§ **AIM OF THE EXERCISE**
Pull each line holding "Science" out of the entries below.

§ **SUPPLIED RECORDS**
##########

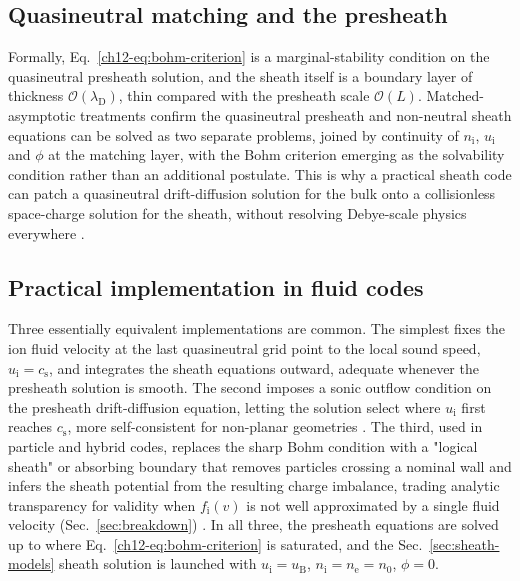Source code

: \subsection{Quasineutral matching and the presheath}

Formally, Eq.~\eqref{ch12-eq:bohm-criterion} is a marginal-stability condition on the quasineutral presheath solution, and the sheath itself is a boundary layer of thickness $\mathcal{O}(\lambda_{\mathrm{D}})$, thin compared with the presheath scale $\mathcal{O}(L)$. Matched-asymptotic treatments confirm the quasineutral presheath and non-neutral sheath equations can be solved as two separate problems, joined by continuity of $n_{\mathrm{i}}$, $u_{\mathrm{i}}$ and $\phi$ at the matching layer, with the Bohm criterion emerging as the solvability condition rather than an additional postulate. This is why a practical sheath code can patch a quasineutral drift-diffusion solution for the bulk onto a collisionless space-charge solution for the sheath, without resolving Debye-scale physics everywhere \cite{ref0012}.

\subsection{Practical implementation in fluid codes}

Three essentially equivalent implementations are common. The simplest fixes the ion fluid velocity at the last quasineutral grid point to the local sound speed, $u_{\mathrm{i}} = c_{\mathrm{s}}$, and integrates the sheath equations outward, adequate whenever the presheath solution is smooth. The second imposes a sonic outflow condition on the presheath drift-diffusion equation, letting the solution select where $u_{\mathrm{i}}$ first reaches $c_{\mathrm{s}}$, more self-consistent for non-planar geometries \cite{ref0013}. The third, used in particle and hybrid codes, replaces the sharp Bohm condition with a "logical sheath" or absorbing boundary that removes particles crossing a nominal wall and infers the sheath potential from the resulting charge imbalance, trading analytic transparency for validity when $f_{\mathrm{i}}(v)$ is not well approximated by a single fluid velocity (Sec.~\ref{sec:breakdown}) \cite{ref0659}. In all three, the presheath equations are solved up to where Eq.~\eqref{ch12-eq:bohm-criterion} is saturated, and the Sec.~\ref{sec:sheath-models} sheath solution is launched with $u_{\mathrm{i}}=u_{\mathrm{B}}$, $n_{\mathrm{i}}=n_{\mathrm{e}}=n_0$, $\phi=0$.

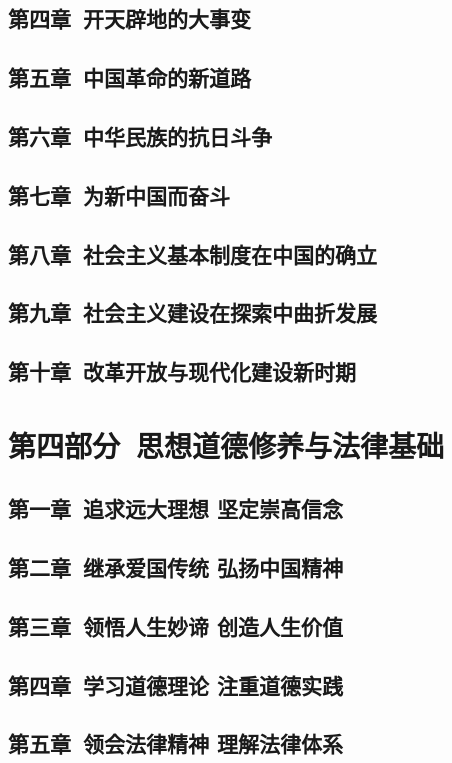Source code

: \documentclass{ctexart}
\begin{document}
\subsection{第四章\ 开天辟地的大事变}
\subsection{第五章\ 中国革命的新道路}
\subsection{第六章\ 中华民族的抗日斗争}
\subsection{第七章\ 为新中国而奋斗}
\subsection{第八章\ 社会主义基本制度在中国的确立}
\subsection{第九章\ 社会主义建设在探索中曲折发展}
\subsection{第十章\ 改革开放与现代化建设新时期}

\section{第四部分\ 思想道德修养与法律基础}
\subsection{第一章\ 追求远大理想 坚定崇高信念}
\subsection{第二章\ 继承爱国传统 弘扬中国精神}
\subsection{第三章\ 领悟人生妙谛 创造人生价值}
\subsection{第四章\ 学习道德理论 注重道德实践}
\subsection{第五章\ 领会法律精神 理解法律体系}
\end{document}
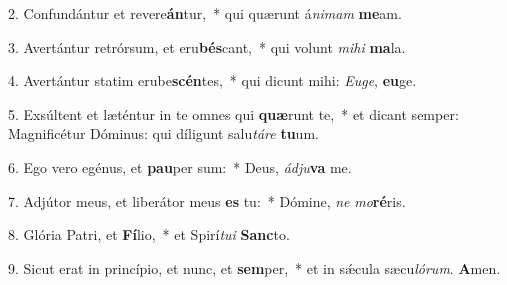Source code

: 2. Confundántur et revere\textbf{án}tur,~*  qui quærunt á\textit{ni}\textit{mam} \textbf{me}am.\

3. Avertántur retrórsum, et eru\textbf{bés}cant,~*  qui volunt \textit{mi}\textit{hi} \textbf{ma}la.\

4. Avertántur statim erube\textbf{scén}tes,~*  qui dicunt mihi: \textit{Eu}\textit{ge}, \textbf{eu}ge.\

5. Exsúltent et læténtur in te omnes qui \textbf{quæ}runt te,~*  et dicant semper: Magnificétur Dóminus: qui díligunt salu\textit{tá}\textit{re} \textbf{tu}um.\

6. Ego vero egénus, et \textbf{pau}per sum:~*  Deus, \textit{ád}\textit{ju}\textbf{va} me.\

7. Adjútor meus, et liberátor meus \textbf{es} tu:~*  Dómine, \textit{ne} \textit{mo}\textbf{ré}ris.\

8. Glória Patri, et \textbf{Fí}lio,~*  et Spirí\textit{tu}\textit{i} \textbf{Sanc}to.\

9. Sicut erat in princípio, et nunc, et \textbf{sem}per,~*  et in sǽcula sæcu\textit{ló}\textit{rum}. \textbf{A}men.\

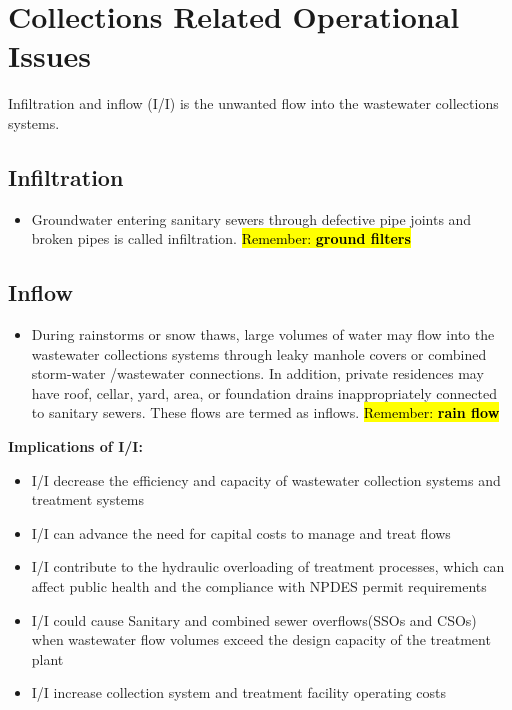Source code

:\section{Collections Related Operational Issues}
Infiltration and inflow (I/I) is the unwanted flow into the wastewater collections systems.
\subsection{Infiltration}
\begin{itemize} 
\item Groundwater entering sanitary sewers through defective pipe joints and broken pipes is called infiltration. \hl{Remember:  \textbf{ground filters}}
\end{itemize}

\subsection{Inflow}
\begin{itemize} 
\item During rainstorms or snow thaws, large volumes of water may flow into the wastewater collections systems through leaky manhole covers or combined storm-water /wastewater connections.  In addition, private residences may have roof, cellar, yard, area, or foundation drains inappropriately connected to sanitary sewers.  These flows are termed as inflows. \hl{Remember: \textbf{rain flow}}
\end{itemize}

\textbf{Implications of I/I:}\\%
\begin{itemize}
\item I/I decrease the efficiency and capacity of wastewater collection systems and treatment systems 
\item I/I can advance the need for capital costs to manage and treat flows
\item I/I contribute to the hydraulic overloading of treatment processes, which can affect public health and the compliance with NPDES permit requirements
\item I/I could cause Sanitary and combined sewer overflows(SSOs and CSOs) when wastewater flow volumes exceed the design capacity of the treatment plant 
\item I/I increase collection system and treatment facility operating costs
\end{itemize}

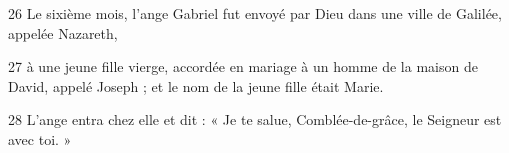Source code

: 26 Le sixième mois, l’ange Gabriel fut envoyé par Dieu dans une ville de Galilée, appelée Nazareth,

27 à une jeune fille vierge, accordée en mariage à un homme de la maison de David, appelé Joseph ; et le nom de la jeune fille était Marie.

28 L’ange entra chez elle et dit : « Je te salue, Comblée-de-grâce, le Seigneur est avec toi. »
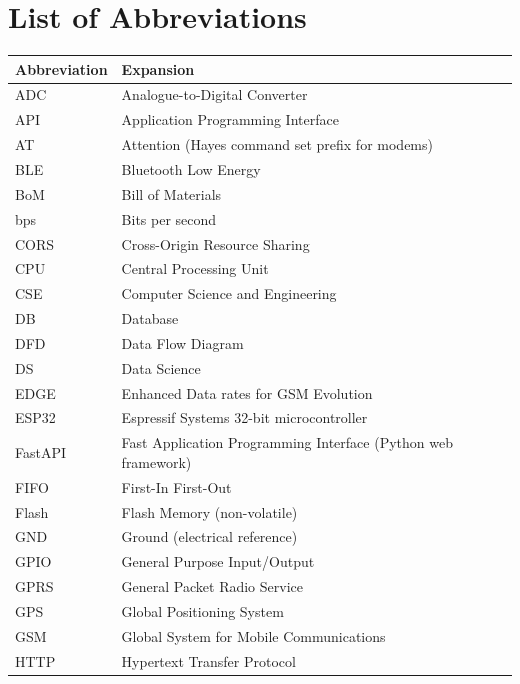 

\chapter*{List of Abbreviations}

\begin{longtable}{p{3.2cm} p{10cm}}
\toprule
\textbf{Abbreviation} & \textbf{Expansion} \\
\midrule
\endhead
ADC   & Analogue-to-Digital Converter \\
API   & Application Programming Interface \\
AT    & Attention (Hayes command set prefix for modems) \\
BLE   & Bluetooth Low Energy \\
BoM   & Bill of Materials \\
bps   & Bits per second \\
CORS  & Cross-Origin Resource Sharing \\
CPU   & Central Processing Unit \\
CSE   & Computer Science and Engineering \\
DB    & Database \\
DFD   & Data Flow Diagram \\
DS    & Data Science \\
EDGE  & Enhanced Data rates for GSM Evolution \\
ESP32 & Espressif Systems 32-bit microcontroller \\
FastAPI & Fast Application Programming Interface (Python web framework) \\
FIFO  & First-In First-Out \\
Flash & Flash Memory (non-volatile) \\
GND   & Ground (electrical reference) \\
GPIO  & General Purpose Input/Output \\
GPRS  & General Packet Radio Service \\
GPS   & Global Positioning System \\
GSM   & Global System for Mobile Communications \\
HTTP  & Hypertext Transfer Protocol \\

\end{longtable}
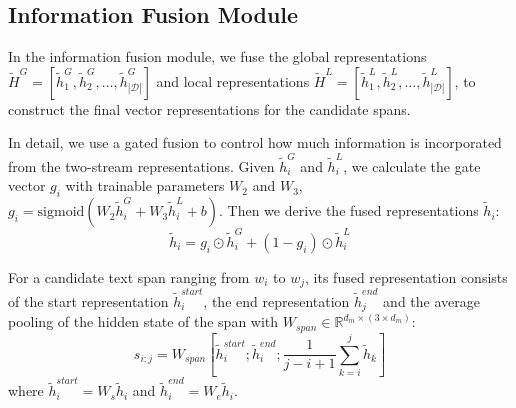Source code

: \subsection{Information Fusion Module}

In the information fusion module, we fuse the global representations $\widetilde{H}^G = \left [\widetilde{h}_1^G, \widetilde{h}_2^G, \dots, \widetilde{h}^G_{\left | \mathcal{D} \right | } \right ]$ and local representations $\widetilde{H}^L = \left [\widetilde{h}_1^L, \widetilde{h}_2^L, \dots, \widetilde{h}^L_{\left | \mathcal{D} \right | } \right ]$, to construct the final vector representations for the candidate spans.

In detail, we use a gated fusion to control how much information is incorporated from the two-stream representations.
Given $\widetilde{h}_i^G$ and $\widetilde{h}_i^L$, we calculate the gate vector $g_i$ with trainable parameters $W_2$ and $W_3$, $g_i = \mathrm{sigmoid}(W_2\widetilde{h}_i^G+W_3\widetilde{h}_i^L+b)$.
Then we derive the fused representations $\widetilde{h}_i$:
\begin{equation*}
    \widetilde{h}_i =  g_i \odot \widetilde{h}_i^G+(1-g_i) \odot \widetilde{h}_i^L
\end{equation*}

For a candidate text span ranging from $w_i$ to $w_j$, its fused representation consists of the start representation $\widetilde{h}_{i}^{start}$, the end representation $\widetilde{h}_{j}^{end}$ and the average pooling of the hidden state of the span with $W_{span} \in \mathbb{R}^{ d_m \times (3 \times d_m)}$:
\begin{equation*}
s_{i:j} = W_{span}\left [ \widetilde{h}_i^{start};\widetilde{h}_i^{end}; \frac{1}{j-i+1} \sum_{k=i}^{j} \widetilde{h}_k \right ]
\end{equation*}
where $\widetilde{h}_{i}^{start} = W_{s}\widetilde{h}_i$ and $\widetilde{h}_{i}^{end} = W_{e}\widetilde{h}_i$.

##########

§ **TASK RESULT**
CSE   & Computer Science and Engineering \\
DS    & Data Science \\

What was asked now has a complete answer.